• Work required
The required result is each line of the entries below containing the string "scheme".

• Data extracts
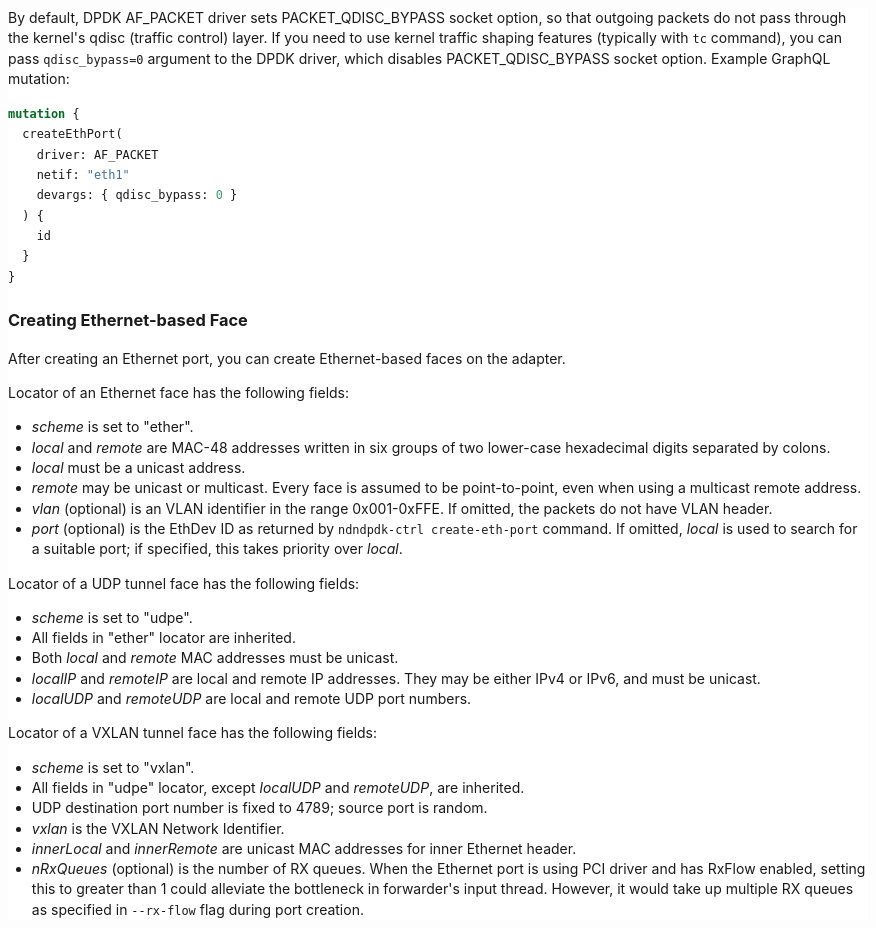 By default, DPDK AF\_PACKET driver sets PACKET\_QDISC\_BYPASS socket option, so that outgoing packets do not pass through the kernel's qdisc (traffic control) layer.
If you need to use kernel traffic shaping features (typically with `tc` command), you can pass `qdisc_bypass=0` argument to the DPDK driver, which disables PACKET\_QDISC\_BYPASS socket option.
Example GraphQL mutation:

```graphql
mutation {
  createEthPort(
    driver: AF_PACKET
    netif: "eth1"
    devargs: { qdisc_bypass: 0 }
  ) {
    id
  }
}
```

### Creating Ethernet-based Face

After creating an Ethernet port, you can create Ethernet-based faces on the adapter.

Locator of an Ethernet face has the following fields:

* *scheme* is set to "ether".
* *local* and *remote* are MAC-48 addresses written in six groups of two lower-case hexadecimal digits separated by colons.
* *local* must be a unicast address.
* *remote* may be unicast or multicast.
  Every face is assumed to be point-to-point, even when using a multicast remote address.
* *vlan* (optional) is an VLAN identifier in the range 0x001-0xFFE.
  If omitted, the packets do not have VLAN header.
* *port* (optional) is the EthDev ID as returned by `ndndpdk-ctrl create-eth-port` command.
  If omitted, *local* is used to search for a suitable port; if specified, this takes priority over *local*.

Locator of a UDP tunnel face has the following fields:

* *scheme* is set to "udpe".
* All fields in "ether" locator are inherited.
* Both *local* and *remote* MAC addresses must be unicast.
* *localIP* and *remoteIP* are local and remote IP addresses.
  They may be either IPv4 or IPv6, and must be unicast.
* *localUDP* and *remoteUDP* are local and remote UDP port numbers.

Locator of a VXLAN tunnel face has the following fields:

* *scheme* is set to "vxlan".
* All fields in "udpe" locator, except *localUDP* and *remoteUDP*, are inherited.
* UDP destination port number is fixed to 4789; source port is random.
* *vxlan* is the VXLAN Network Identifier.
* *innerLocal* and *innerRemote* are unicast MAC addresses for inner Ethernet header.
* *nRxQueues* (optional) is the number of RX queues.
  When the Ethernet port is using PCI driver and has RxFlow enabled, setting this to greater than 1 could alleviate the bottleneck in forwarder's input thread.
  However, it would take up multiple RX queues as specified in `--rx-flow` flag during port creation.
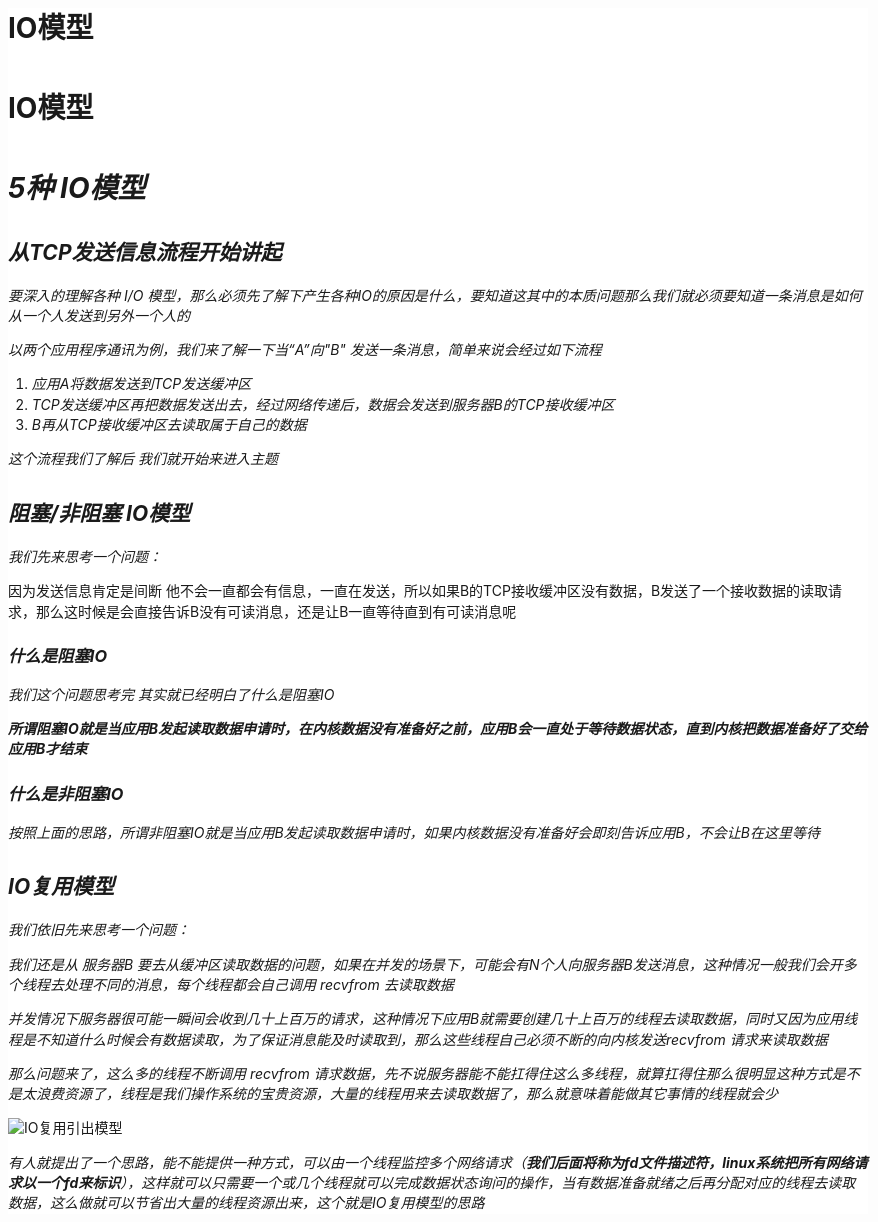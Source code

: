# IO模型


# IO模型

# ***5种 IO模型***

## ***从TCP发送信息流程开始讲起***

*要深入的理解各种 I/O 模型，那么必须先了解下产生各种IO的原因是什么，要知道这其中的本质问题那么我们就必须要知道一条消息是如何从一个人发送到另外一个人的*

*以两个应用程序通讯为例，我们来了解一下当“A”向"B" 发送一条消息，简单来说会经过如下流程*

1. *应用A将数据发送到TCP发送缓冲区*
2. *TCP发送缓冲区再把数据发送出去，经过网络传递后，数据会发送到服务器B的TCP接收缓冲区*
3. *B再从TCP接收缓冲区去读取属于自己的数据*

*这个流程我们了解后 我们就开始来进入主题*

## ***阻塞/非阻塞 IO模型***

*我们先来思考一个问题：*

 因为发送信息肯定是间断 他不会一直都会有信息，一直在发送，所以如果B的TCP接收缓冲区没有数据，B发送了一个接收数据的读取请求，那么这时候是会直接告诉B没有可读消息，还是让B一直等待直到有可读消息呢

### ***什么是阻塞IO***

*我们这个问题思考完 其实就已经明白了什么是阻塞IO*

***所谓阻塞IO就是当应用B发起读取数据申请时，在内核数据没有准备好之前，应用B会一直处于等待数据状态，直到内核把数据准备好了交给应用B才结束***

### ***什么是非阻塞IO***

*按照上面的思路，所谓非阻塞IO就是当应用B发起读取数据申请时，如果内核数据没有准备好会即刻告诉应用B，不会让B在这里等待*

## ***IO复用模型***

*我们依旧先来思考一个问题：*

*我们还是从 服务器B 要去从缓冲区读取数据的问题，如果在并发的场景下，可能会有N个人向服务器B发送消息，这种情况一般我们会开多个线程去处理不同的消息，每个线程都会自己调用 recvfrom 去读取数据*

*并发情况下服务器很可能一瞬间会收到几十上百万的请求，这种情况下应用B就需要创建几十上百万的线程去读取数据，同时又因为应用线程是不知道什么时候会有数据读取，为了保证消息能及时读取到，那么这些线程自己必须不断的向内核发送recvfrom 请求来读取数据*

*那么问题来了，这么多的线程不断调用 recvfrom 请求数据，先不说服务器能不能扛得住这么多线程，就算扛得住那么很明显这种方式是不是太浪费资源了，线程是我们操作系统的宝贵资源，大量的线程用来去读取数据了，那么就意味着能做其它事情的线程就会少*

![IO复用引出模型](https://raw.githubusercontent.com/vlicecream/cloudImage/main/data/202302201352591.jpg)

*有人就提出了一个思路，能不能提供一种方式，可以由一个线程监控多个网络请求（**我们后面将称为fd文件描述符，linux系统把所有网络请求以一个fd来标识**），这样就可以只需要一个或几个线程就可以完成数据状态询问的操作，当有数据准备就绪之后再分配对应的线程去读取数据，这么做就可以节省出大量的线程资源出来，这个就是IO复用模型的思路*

• Final answer
* *scheme* is set to "ether".
* *scheme* is set to "udpe".
* *scheme* is set to "vxlan".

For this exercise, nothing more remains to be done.